Thank you for the pictures, the history and the film clippings.
Shalom,
Patricia
Bodie’s great in the summertime, Patricia, but, as with you, I would not like to be there in the winter. It just goes to show, some people will do anything for gold.
So glad you took the time out of your full itinerary to come by and visit Bodie on my blog. 🙂
Shalom,
Samantha
Just to add – and to ask – the Louis L’Amour novels – weren’t they about cowboys and such like? I remember reading these highly charged, quick paced novels under the blankets the night before school exams.
Yes, Susan, Louis L’Amour, Cormac McCarthy, Larry McMurtry among other authors wrote Western novels. I haven’t read them, but my favorite, probably is Larry McMurtry’s “Lonesome Dove.” I haven’t read the novel but I saw the movie, the series, featuring Robert Duvall, Tommy Lee Jones and Angelica Huston, a gritty, desolate saga set in Texas.
Gripping stories.
There is another movie I really like and have watched several times, “Tombstone” (1993), about Wyatt Earp and his brothers, starring Kurt Russell, Tom Paxton and Sam Elliott. The ambience reminds me of Bodie.
Hi Samantha .. extraordinary ghost town – you can see why they filmed there … ‘beautiful views’. Fun to see – thanks for sharing and yes also we can see where the idea of cowboy movies came from.
Glad you’ve taken on the mantle of the 5 day photo blog challenge … I’m still managing to stay clear of blogging – til mid September …
I enjoyed the story line and the photo .. and the video … cheers Hilary
Hi Hilary. I love that area up there in the Eastern High Sierra. I have lots of photos. I may do an A-Z Challenge on photos or sense of place next year and include some of these Eastern Sierra photos.
Nice that you are taking time off from blogging. I’m getting pretty blogged out, myself. Don’t get much else done — including the dusting — and Moriarty doesn’t dust, so….
Thanks for coming by. 🙂
Cheers,
Samantha
Most interesting Samantha thank you! That really was the wild west. I can see where Clint Eastwood got his inspiration for cowboy movies. Amazing to see the preacher man get out his gun and shoot. As Gwynn says, educational. May your dream come true to visit at nighttime; hopefully the Phantom will help you record. And to have Dickens there to help sniff out ghosts may be useful …
Since I was a child I loved the Wild West, Susan. So, I was thrilled when we flew to Tucson when I was 16, in 1958 — I was in cowboy country, just like Roy Rogers! Tucson was wide open spaces in those days — Arizona was. And I’ve always loved Tombstone. Then when more than 30 years later I got to spend time up in the Eastern High Sierra, there I was again — in cowboy country.
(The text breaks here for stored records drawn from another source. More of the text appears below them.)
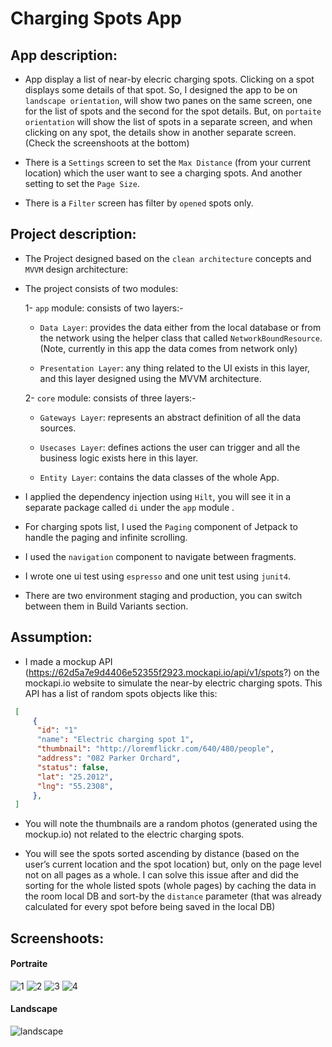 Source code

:Charging Spots App
=================

## App description:

* App display a list of near-by elecric charging spots. Clicking on a spot displays some details of that spot. So, I designed the app to be
on `landscape orientation`, will show two panes on the same screen, one for the list of spots and the second for the spot details.
But, on `portaite orientation` will show the list of spots in a separate screen, and when clicking on any spot, the details show in another separate screen.
(Check the screenshoots at the bottom)

* There is a `Settings` screen to set the `Max Distance` (from your current location) which the user want to see a charging spots. And another setting to set the `Page Size`.

* There is a `Filter` screen has filter by `opened` spots only.


## Project description:

* The Project designed based on the `clean architecture` concepts and `MVVM` design architecture:

* The project consists of two modules:

    1- `app` module: consists of two layers:-

    * `Data Layer`: provides the data either from the local database or from the network using the helper class that called `NetworkBoundResource`. (Note, currently in this app the data comes from network only)

    * `Presentation Layer`: any thing related to the UI exists in this layer, and this layer designed using the MVVM architecture.

    2- `core` module: consists of three layers:-

    * `Gateways Layer`: represents an abstract definition of all the data sources.

    * `Usecases Layer`: defines actions the user can trigger and all the business logic exists here in this layer.

    * `Entity Layer`: contains the data classes of the whole App.


* I applied the dependency injection using `Hilt`, you will see it in a separate package called `di` under the `app` module .

* For charging spots list, I used the `Paging` component of Jetpack to handle the paging and infinite scrolling.

* I used the `navigation` component to navigate between fragments.

* I wrote one ui test using `espresso` and one unit test using `junit4`.

* There are two environment staging and production, you can switch between them in Build Variants section.

## Assumption: 

* I made a mockup API (https://62d5a7e9d4406e52355f2923.mockapi.io/api/v1/spots?) on the mockapi.io website to simulate the near-by electric charging spots. This API has a list of random spots objects like this:

```json
 [
     {
      "id": "1"
      "name": "Electric charging spot 1",
      "thumbnail": "http://loremflickr.com/640/480/people",
      "address": "082 Parker Orchard",
      "status": false,
      "lat": "25.2012",
      "lng": "55.2308",
     },
 ]
 ```
 
* You will note the thumbnails are a random photos (generated using the mockup.io) not related to the electric charging spots. 
 
* You will see the spots sorted ascending by distance (based on the user’s current location and the spot location) but, only on the page level not on all pages as a whole. I can solve this issue after and did the sorting for the whole listed spots (whole pages) by caching the data in the room local DB and sort-by the `distance` parameter (that was already  calculated for every spot before being saved in the local DB)


## Screenshoots:

#### Portraite
![1](https://user-images.githubusercontent.com/17904163/179917458-5c8225f9-adf9-4b62-8d52-8483038dd5de.jpeg)
![2](https://user-images.githubusercontent.com/17904163/179917449-975bc64d-a6a5-4f3e-b05c-da0ee4e9e94b.jpeg)
![3](https://user-images.githubusercontent.com/17904163/179917459-26bd29b6-51c5-4080-af6d-3a8c545475c5.jpeg)
![4](https://user-images.githubusercontent.com/17904163/179917462-e76af696-87ba-469d-bca5-39111592678f.jpeg)

#### Landscape
![landscape](https://user-images.githubusercontent.com/17904163/179922067-7e109b70-3549-448e-bef1-38de14590b16.png)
So many westerns have been filmed up there, including all of Gene Autry’s pictures. I love it up there in that high, dry air and the mountains and the sagebrush.
I have photos of inside that Bodie church. There’s a really old little pipe organ in there. And, yes Moriarty and Dickens may help me connect tithe the ghost prospectors and ghost dogs.
So, if I’m out there while you’re visiting Susan in Arizona, then you’ll have to come on over and we can visit nighttime Bodie together. What’s truly amazing are the stars blanketing the night sky and the satellites among them. No artificial lights around for miles and miles.
WOW! I’ve been close to the Brodie area but never there. In fact, I didn’t know about it. Thanks for the educational and fun treat! Great job!
Bodie is not to be missed, Gwynn. I love it there.